+++ Records to use +++

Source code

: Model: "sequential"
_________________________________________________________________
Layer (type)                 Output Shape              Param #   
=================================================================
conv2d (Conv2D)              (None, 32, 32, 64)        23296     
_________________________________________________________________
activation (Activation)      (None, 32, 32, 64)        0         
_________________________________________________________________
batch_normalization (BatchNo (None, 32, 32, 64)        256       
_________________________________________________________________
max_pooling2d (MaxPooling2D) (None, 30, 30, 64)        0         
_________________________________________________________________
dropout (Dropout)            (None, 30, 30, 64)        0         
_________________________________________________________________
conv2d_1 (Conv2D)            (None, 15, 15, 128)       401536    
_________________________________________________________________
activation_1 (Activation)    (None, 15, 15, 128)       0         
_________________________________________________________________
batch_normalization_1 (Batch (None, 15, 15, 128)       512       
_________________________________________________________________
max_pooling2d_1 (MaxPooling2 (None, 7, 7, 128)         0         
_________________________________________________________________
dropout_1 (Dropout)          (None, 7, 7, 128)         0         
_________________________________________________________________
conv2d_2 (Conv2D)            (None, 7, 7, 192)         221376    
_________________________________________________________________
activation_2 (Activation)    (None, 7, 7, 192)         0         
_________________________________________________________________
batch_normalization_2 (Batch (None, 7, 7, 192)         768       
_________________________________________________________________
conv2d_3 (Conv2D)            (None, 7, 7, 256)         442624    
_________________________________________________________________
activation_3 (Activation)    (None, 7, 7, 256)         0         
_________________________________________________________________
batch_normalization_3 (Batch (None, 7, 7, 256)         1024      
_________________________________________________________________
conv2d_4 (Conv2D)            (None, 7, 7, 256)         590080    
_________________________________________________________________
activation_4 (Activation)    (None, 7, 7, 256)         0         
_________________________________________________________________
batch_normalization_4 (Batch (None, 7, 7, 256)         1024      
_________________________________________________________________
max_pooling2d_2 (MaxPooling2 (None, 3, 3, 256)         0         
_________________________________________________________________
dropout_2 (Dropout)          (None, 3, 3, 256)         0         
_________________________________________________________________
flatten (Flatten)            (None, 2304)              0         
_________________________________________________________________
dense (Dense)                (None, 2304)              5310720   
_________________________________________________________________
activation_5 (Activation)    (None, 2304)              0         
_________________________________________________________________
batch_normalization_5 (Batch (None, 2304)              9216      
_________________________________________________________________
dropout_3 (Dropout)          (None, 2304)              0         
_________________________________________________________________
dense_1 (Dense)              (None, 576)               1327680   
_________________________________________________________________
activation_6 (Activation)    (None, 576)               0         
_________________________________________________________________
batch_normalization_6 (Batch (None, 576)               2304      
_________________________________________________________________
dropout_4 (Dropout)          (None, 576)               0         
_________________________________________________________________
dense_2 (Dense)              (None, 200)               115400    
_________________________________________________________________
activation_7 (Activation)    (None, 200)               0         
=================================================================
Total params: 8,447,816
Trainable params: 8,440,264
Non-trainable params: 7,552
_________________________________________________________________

+++
+++ Records to use +++

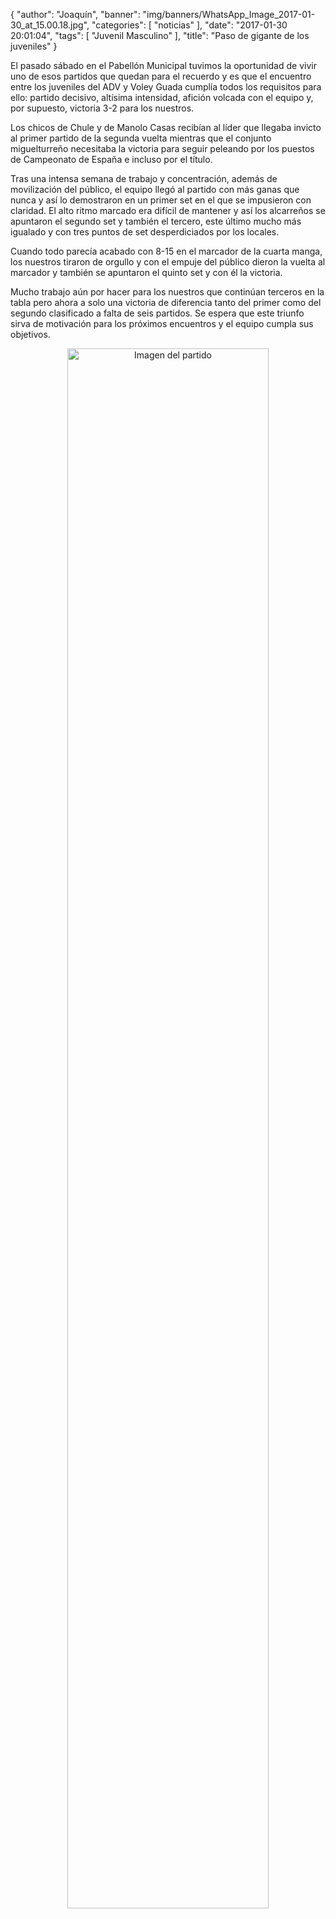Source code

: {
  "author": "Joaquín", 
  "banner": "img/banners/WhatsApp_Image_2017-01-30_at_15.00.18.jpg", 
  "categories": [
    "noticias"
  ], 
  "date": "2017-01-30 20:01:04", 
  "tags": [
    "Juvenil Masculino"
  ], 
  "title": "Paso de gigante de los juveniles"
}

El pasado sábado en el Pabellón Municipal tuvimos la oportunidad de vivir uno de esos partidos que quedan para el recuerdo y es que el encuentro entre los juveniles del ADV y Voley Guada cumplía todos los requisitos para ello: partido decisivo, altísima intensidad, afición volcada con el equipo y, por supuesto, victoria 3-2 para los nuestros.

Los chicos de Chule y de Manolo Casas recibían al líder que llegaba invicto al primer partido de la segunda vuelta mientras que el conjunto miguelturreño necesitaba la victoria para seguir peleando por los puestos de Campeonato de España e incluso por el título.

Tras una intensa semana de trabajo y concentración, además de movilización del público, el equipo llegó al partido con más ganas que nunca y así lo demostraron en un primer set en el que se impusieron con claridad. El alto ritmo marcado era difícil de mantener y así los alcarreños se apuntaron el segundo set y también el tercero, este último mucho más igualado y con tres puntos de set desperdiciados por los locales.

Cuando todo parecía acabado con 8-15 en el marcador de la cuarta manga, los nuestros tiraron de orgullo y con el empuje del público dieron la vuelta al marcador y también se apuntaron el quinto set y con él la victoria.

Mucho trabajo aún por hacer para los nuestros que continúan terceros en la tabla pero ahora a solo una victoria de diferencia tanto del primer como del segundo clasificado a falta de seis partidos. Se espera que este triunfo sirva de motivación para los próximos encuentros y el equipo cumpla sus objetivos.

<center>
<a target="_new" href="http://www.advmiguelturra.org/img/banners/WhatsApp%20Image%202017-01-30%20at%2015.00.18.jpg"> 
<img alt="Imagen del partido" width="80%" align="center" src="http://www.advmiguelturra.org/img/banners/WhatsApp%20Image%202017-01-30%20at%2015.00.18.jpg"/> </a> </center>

+++

▸ **Task item**
Copy each line in the entries above where "center" turns up.

▸ **Problem solution**
<center>
<img alt="Imagen del partido" width="80%" align="center" src="http://www.advmiguelturra.org/img/banners/WhatsApp%20Image%202017-01-30%20at%2015.00.18.jpg"/> </a> </center>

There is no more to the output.